Input information for the developed programs is: the number and spatial coordinates of pollution sources; names and concentrations of pollutants discharged by pollution sources; special features of the river and the waste water discharge conditions (see Figure 1).


Figure 1
Figure 1: The initial data input modes realized in the package.

Besides of above mentioned, the program package runs service functions of initial data input-output, editing, graphic presentation of received results. There is a standard access to each package program (detailed description is given in the User Manual in Help).


The package workability has been tested in polar modes; the obtained results (see Figure 2) verify algorithms stability and reliability as well as high accuracy of the values computed.


Figure 2
Figure 2: The output results realized in the package.

The program package is developed for IBM-compatible personal computers in operational system WINDOWS.

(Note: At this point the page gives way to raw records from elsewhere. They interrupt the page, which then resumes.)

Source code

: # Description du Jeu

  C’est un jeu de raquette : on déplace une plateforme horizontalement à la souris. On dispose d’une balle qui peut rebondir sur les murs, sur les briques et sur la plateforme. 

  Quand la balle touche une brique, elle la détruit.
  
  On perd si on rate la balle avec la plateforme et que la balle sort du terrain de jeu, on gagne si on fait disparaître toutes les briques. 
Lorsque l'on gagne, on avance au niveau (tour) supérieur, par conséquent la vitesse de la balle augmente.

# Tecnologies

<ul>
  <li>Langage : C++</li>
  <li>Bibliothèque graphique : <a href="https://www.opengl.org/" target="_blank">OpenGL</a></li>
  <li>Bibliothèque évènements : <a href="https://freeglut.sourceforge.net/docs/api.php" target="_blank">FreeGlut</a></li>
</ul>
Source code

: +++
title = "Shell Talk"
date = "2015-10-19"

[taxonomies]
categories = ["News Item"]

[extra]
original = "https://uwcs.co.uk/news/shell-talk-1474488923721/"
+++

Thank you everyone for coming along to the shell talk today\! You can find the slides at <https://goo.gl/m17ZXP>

Application of this software for modeling and simulation of pollutants transport in some rivers of western Georgia are given in [8,9].

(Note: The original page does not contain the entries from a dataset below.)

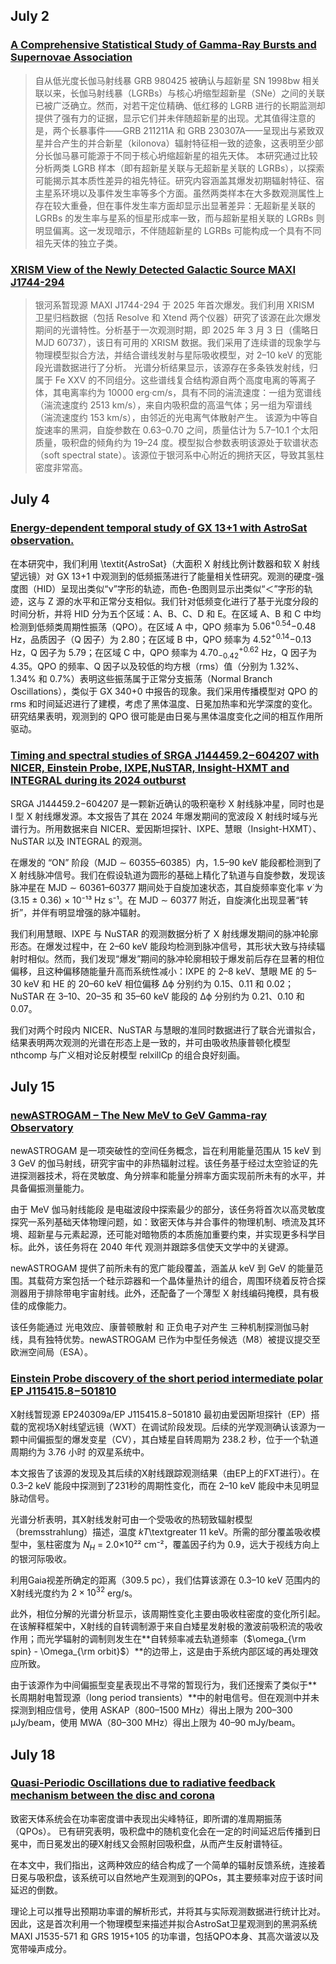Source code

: ## July 2
### [A Comprehensive Statistical Study of Gamma-Ray Bursts and Supernovae Association](https://arxiv.org/pdf/2506.22914v1)
> 自从低光度长伽马射线暴 GRB 980425 被确认与超新星 SN 1998bw 相关联以来，长伽马射线暴（LGRBs）与核心坍缩型超新星（SNe）之间的关联已被广泛确立。然而，对若干定位精确、低红移的 LGRB 进行的长期监测却提供了强有力的证据，显示它们并未伴随超新星的出现。尤其值得注意的是，两个长暴事件——GRB 211211A 和 GRB 230307A——呈现出与紧致双星并合产生的并合新星（kilonova）辐射特征相一致的迹象，这表明至少部分长伽马暴可能源于不同于核心坍缩超新星的祖先天体。
本研究通过比较分析两类 LGRB 样本（即有超新星关联与无超新星关联的 LGRBs），以探索可能揭示其本质性差异的祖先特征。研究内容涵盖其爆发初期辐射特征、宿主星系环境以及事件发生率等多个方面。虽然两类样本在大多数观测属性上存在较大重叠，但在事件发生率方面却显示出显著差异：无超新星关联的 LGRBs 的发生率与星系的恒星形成率一致，而与超新星相关联的 LGRBs 则明显偏离。这一发现暗示，不伴随超新星的 LGRBs 可能构成一个具有不同祖先天体的独立子类。

### [XRISM View of the Newly Detected Galactic Source MAXI J1744-294](https://arxiv.org/pdf/2506.22964v1)
> 银河系暂现源 MAXI J1744-294 于 2025 年首次爆发。我们利用 XRISM 卫星归档数据（包括 Resolve 和 Xtend 两个仪器）研究了该源在此次爆发期间的光谱特性。分析基于一次观测时期，即 2025 年 3 月 3 日（儒略日 MJD 60737），该日有可用的 XRISM 数据。我们采用了连续谱的现象学与物理模型拟合方法，并结合谱线发射与星际吸收模型，对 2–10 keV 的宽能段光谱数据进行了分析。
光谱分析结果显示，该源存在多条铁发射线，归属于 Fe XXV 的不同组分。这些谱线复合结构源自两个高度电离的等离子体，其电离率约为 10000 erg·cm/s，具有不同的湍流速度：一组为宽谱线（湍流速度约 2513 km/s），来自内吸积盘的高温气体；另一组为窄谱线（湍流速度约 153 km/s），由邻近的光电离气体散射产生。
该源为中等自旋速率的黑洞，自旋参数在 0.63–0.70 之间，质量估计为 5.7–10.1 个太阳质量，吸积盘的倾角约为 19–24 度。模型拟合参数表明该源处于软谱状态（soft spectral state）。该源位于银河系中心附近的拥挤天区，导致其氢柱密度非常高。

## July 4
### [Energy-dependent temporal study of GX 13+1 with AstroSat observation.](https://arxiv.org/pdf/2507.00626v1)

在本研究中，我们利用 \textit{AstroSat}（大面积 X 射线比例计数器和软 X 射线望远镜）对 GX 13+1 中观测到的低频振荡进行了能量相关性研究。观测的硬度-强度图（HID）呈现出类似“ν”字形的轨迹，而色-色图则显示出类似“＜”字形的轨迹，这与 Z 源的水平和正常分支相似。我们针对低频变化进行了基于光度分段的时间分析，并将 HID 分为五个区域：A、B、C、D 和 E。在区域 A、B 和 C 中均检测到低频类周期性振荡（QPO）。在区域 A 中，QPO 频率为 $5.06^{+0.54}{-0.48}$ Hz，品质因子（Q 因子）为 2.80；在区域 B 中，QPO 频率为 $4.52^{+0.14}{-0.13}$ Hz，Q 因子为 5.79；在区域 C 中，QPO 频率为 $4.70^{+0.62}_{-0.42}$ Hz，Q 因子为 4.35。QPO 的频率、Q 因子以及较低的均方根（rms）值（分别为 1.32%、1.34% 和 0.7%）表明这些振荡属于正常分支振荡（Normal Branch Oscillations），类似于 GX 340+0 中报告的现象。我们采用传播模型对 QPO 的 rms 和时间延迟进行了建模，考虑了黑体温度、日冕加热率和光学深度的变化。研究结果表明，观测到的 QPO 很可能是由日冕与黑体温度变化之间的相互作用所驱动。

### [Timing and spectral studies of SRGA J144459.2−604207 with NICER, Einstein Probe, IXPE,NuSTAR, Insight-HXMT and INTEGRAL during its 2024 outburst](https://arxiv.org/pdf/2507.00793v1)

SRGA J144459.2−604207 是一颗新近确认的吸积毫秒 X 射线脉冲星，同时也是 I 型 X 射线爆发源。本文报告了其在 2024 年爆发期间的宽波段 X 射线时域与光谱行为。所用数据来自 NICER、爱因斯坦探针、IXPE、慧眼（Insight-HXMT）、NuSTAR 以及 INTEGRAL 的观测。

在爆发的 “ON” 阶段（MJD ∼ 60355–60385）内，1.5–90 keV 能段都检测到了 X 射线脉冲信号。我们在假设轨道为圆形的基础上精化了轨道与自旋参数，发现该脉冲星在 MJD ∼ 60361–60377 期间处于自旋加速状态，其自旋频率变化率 $\dot{\nu}$ 为 (3.15 ± 0.36) × 10⁻¹³ Hz s⁻¹。在 MJD ∼ 60377 附近，自旋演化出现显著“转折”，并伴有明显增强的脉冲辐射。

我们利用慧眼、IXPE 与 NuSTAR 的观测数据分析了 X 射线爆发期间的脉冲轮廓形态。在爆发过程中，在 2–60 keV 能段均检测到脉冲信号，其形状大致与持续辐射时相似。然而，我们发现“爆发”期间的脉冲轮廓相较于爆发前后存在显著的相位偏移，且这种偏移随能量升高而系统性减小：IXPE 的 2–8 keV、慧眼 ME 的 5–30 keV 和 HE 的 20–60 keV 相位偏移 ∆ϕ 分别约为 0.15、0.11 和 0.02；NuSTAR 在 3–10、20–35 和 35–60 keV 能段的 ∆ϕ 分别约为 0.21、0.10 和 0.07。

我们对两个时段内 NICER、NuSTAR 与慧眼的准同时数据进行了联合光谱拟合，结果表明两次观测的光谱在形态上是一致的，并可由吸收热康普顿化模型 nthcomp 与广义相对论反射模型 relxillCp 的组合良好刻画。

## July 15
### [newASTROGAM – The New MeV to GeV Gamma-ray Observatory](https://arxiv.org/pdf/2507.08133v1)

newASTROGAM 是一项突破性的空间任务概念，旨在利用能量范围从 15 keV 到 3 GeV 的伽马射线，研究宇宙中的非热辐射过程。该任务基于经过太空验证的先进探测器技术，将在灵敏度、角分辨率和能量分辨率方面实现前所未有的水平，并具备偏振测量能力。

由于 MeV 伽马射线能段 是电磁波段中探索最少的部分，该任务将首次以高灵敏度探究一系列基础天体物理问题，如：致密天体与并合事件的物理机制、喷流及其环境、超新星与元素起源，还可能对暗物质的本质施加重要约束，并实现更多科学目标。此外，该任务将在 2040 年代 观测并跟踪多信使天文学中的关键源。

newASTROGAM 提供了前所未有的宽广能段覆盖，涵盖从 keV 到 GeV 的能量范围。其载荷方案包括一个硅示踪器和一个晶体量热计的组合，周围环绕着反符合探测器用于排除带电宇宙射线。此外，还配备了一个薄型 X 射线编码掩模，具有极佳的成像能力。

该任务能通过 光电效应、康普顿散射 和 正负电子对产生 三种机制探测伽马射线，具有独特优势。newASTROGAM 已作为中型任务候选（M8）被提议提交至 欧洲空间局（ESA）。

### [Einstein Probe discovery of the short period intermediate polar EP J115415.8−501810](https://arxiv.org/pdf/2507.08304v2)

X射线暂现源 EP240309a/EP J115415.8$-$501810 最初由爱因斯坦探针（EP）搭载的宽视场X射线望远镜（WXT）在调试阶段发现。后续的光学观测确认该源为一颗中间偏振型的爆发变星（CV），其白矮星自转周期为 238.2 秒，位于一个轨道周期约为 3.76 小时 的双星系统中。

本文报告了该源的发现及其后续的X射线跟踪观测结果（由EP上的FXT进行）。在 0.3–2 keV 能段中探测到了231秒的周期性变化，而在 2–10 keV 能段中未见明显脉动信号。

光谱分析表明，其X射线发射可由一个受吸收的热轫致辐射模型（bremsstrahlung）描述，温度 $kT$\textgreater 11 keV。所需的部分覆盖吸收模型中，氢柱密度为 $N_H$ = 2.0×10²² cm⁻²，覆盖因子约为 0.9，远大于视线方向上的银河际吸收。

利用Gaia视差所确定的距离（309.5 pc），我们估算该源在 0.3–10 keV 范围内的X射线光度约为 $2×10^{32}$ erg/s。

此外，相位分解的光谱分析显示，该周期性变化主要由吸收柱密度的变化所引起。在该解释框架中，X射线的自转调制源于来自白矮星发射极的激波前吸积流的吸收作用；而光学辐射的调制则发生在**自转频率减去轨道频率（$\omega_{\rm spin} - \Omega_{\rm orbit}$）**的边带上，这是由于系统内部区域的再处理效应所致。

由于该源作为中间偏振型变星表现出不寻常的暂现行为，我们还搜索了类似于**长周期射电暂现源（long period transients）**中的射电信号。但在观测中并未探测到相应信号，使用 ASKAP（800–1500 MHz）得出上限为 200–300 μJy/beam，使用 MWA（80–300 MHz）得出上限为 40–90 mJy/beam。

## July 18
### [Quasi-Periodic Oscillations due to radiative feedback mechanism between the disc and corona](https://arxiv.org/pdf/2507.12111v1)

致密天体系统会在功率密度谱中表现出尖峰特征，即所谓的准周期振荡（QPOs）。
已有研究表明，吸积盘中的随机变化会在一定的时间延迟后传播到日冕中，而日冕发出的硬X射线又会照射回吸积盘，从而产生反射谱特征。

在本文中，我们指出，这两种效应的结合构成了一个简单的辐射反馈系统，连接着日冕与吸积盘，该系统可以自然地产生观测到的QPOs，其主要频率对应于该时间延迟的倒数。

理论上可以推导出预期功率谱的解析形式，并将其与实际观测数据进行统计比对。因此，这是首次利用一个物理模型来描述并拟合AstroSat卫星观测到的黑洞系统 MAXI J1535-571 和 GRS 1915+105 的功率谱，包括QPO本身、其高次谐波以及宽带噪声成分。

Automatic Detection of River Water Excessive Pollution Sources (ADrweps)


One of the urgent problems of environmental monitoring is the problem of identification of emergency discharge sources in order to take measures to eliminate them. This problem is espe-cially urgent for city conditions where the large number of pollution sources do not allow to control of them all. Solution of this problem has not only an ecological effect, but a considerable economic effect that can be achieved by minimization of technical facilities, in particular, measurement equipment needed for separate control of each pollution source. This problem is also urgent for large factories and plants with biochemical waste-water purification, in order to identify those sections or shops that are guilty of waste-water pollution over the norm.

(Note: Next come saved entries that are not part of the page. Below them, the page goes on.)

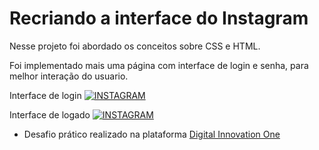 # Recriando a interface do Instagram

Nesse projeto foi abordado os conceitos sobre CSS e HTML.

Foi implementado mais uma página com interface de login e senha, para melhor interação do usuario.

Interface de login
[![INSTAGRAM]([https://github.com/alexandrealvees/desafio-digital-inovation-recriando-a-pagina-do-instagram/blob/266bb66943dcf0e780e0960f8e0b20b6930fe888/login.png)](https://github.com/alexandrealvees/desafio-digital-inovation-recriando-a-pagina-do-instagram/)


Interface de logado
[![INSTAGRAM]([https://)](https://github.com/alexandrealvees/desafio-digital-inovation-recriando-a-pagina-do-instagram/)




- Desafio prático realizado na plataforma [Digital Innovation One](https://web.digitalinnovation.one/home "Digital Innovation One")
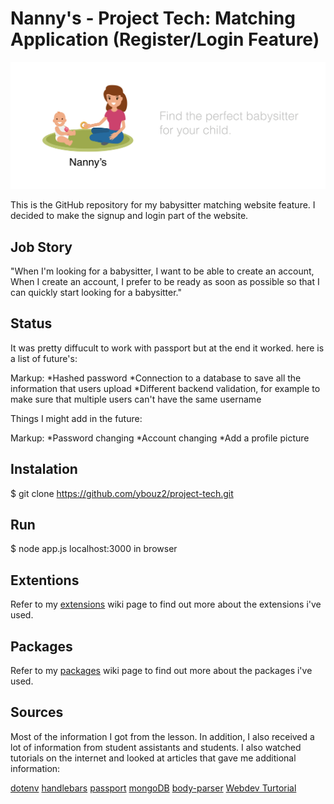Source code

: # Nanny's - Project Tech: Matching Application (Register/Login Feature)

![Nanny,s](/bannerimage.png)


This is the GitHub repository for my babysitter matching website feature. I decided to make the signup and login part of the website. 

## Job Story

"When I'm looking for a babysitter, I want to be able to create an account,  When I create an account, I prefer to be ready as soon as possible so that I can quickly start looking for a babysitter."

## Status

It was pretty diffucult to work with passport but at the end it worked. here is a list of future's:

Markup:
*Hashed password
*Connection to a database to save all the information that users upload
*Different backend validation, for example to make sure that multiple users can't have the same username

Things I might add in the future:

Markup:
*Password changing
*Account changing
*Add a profile picture



## Instalation

$ git clone https://github.com/ybouz2/project-tech.git

## Run

$ node app.js
localhost:3000 in browser

## Extentions

Refer to my [extensions](https://github.com/ybouz2/project-tech/wiki/Extensions) wiki page to find out more about the extensions i've used.

## Packages

Refer to my [packages](https://github.com/ybouz2/project-tech/wiki/Packages) wiki page to find out more about the packages i've used.

## Sources

Most of the information I got from the lesson. In addition, I also received a lot of information from student assistants and students. I also watched tutorials on the internet and looked at articles that gave me additional information:

[dotenv](https://www.npmjs.com/package/dotenv)
[handlebars](https://www.npmjs.com/package/express-handlebars)
[passport](https://www.npmjs.com/package/passport)
[mongoDB](https://www.mongodb.com/)
[body-parser](https://www.npmjs.com/search?q=body-parser)
[Webdev Turtorial](https://www.youtube.com/watch?v=-RCnNyD0L-s)


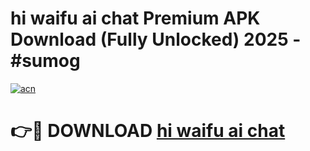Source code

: # hi waifu ai chat Premium APK Download (Fully Unlocked) 2025 - #sumog

[![acn](https://github.com/user-attachments/assets/0f9c940e-d8b0-45ae-aac7-cd30a18b3e1c)](https://app.mediaupload.pro?title=hi_waifu_ai_chat&ref=20F)

# 👉🔴 DOWNLOAD [hi waifu ai chat](https://app.mediaupload.pro?title=hi_waifu_ai_chat&ref=20F)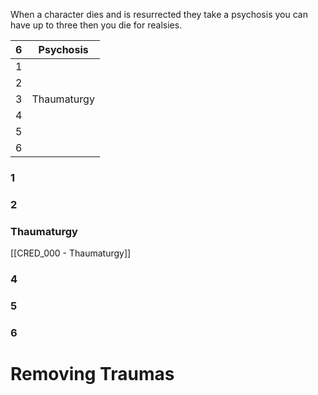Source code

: When a character dies and is resurrected they take a psychosis you can have up to three then you die for realsies.

| 6   | Psychosis   |
| --- | ----------- |
| 1   |             |
| 2   |             |
| 3   | Thaumaturgy |
| 4   |             |
| 5   |             |
| 6   |             |
### 1
### 2
### Thaumaturgy
[[CRED_000 - Thaumaturgy]]

### 4
### 5
### 6

# Removing Traumas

In spite of its urgency, this problem remained unsolved until the following works [10,11]. Simple algorithms, based on a cluster-analysis method and using the simplest model that only takes into account transfer and dilution of pollutants into wastewater, were developed and implemented in the automated waste water control system at the plant at the port of Odessa, in order to detect those shops, among five shops of the plant, which were guilty of the plant waste water emergency pollution [2].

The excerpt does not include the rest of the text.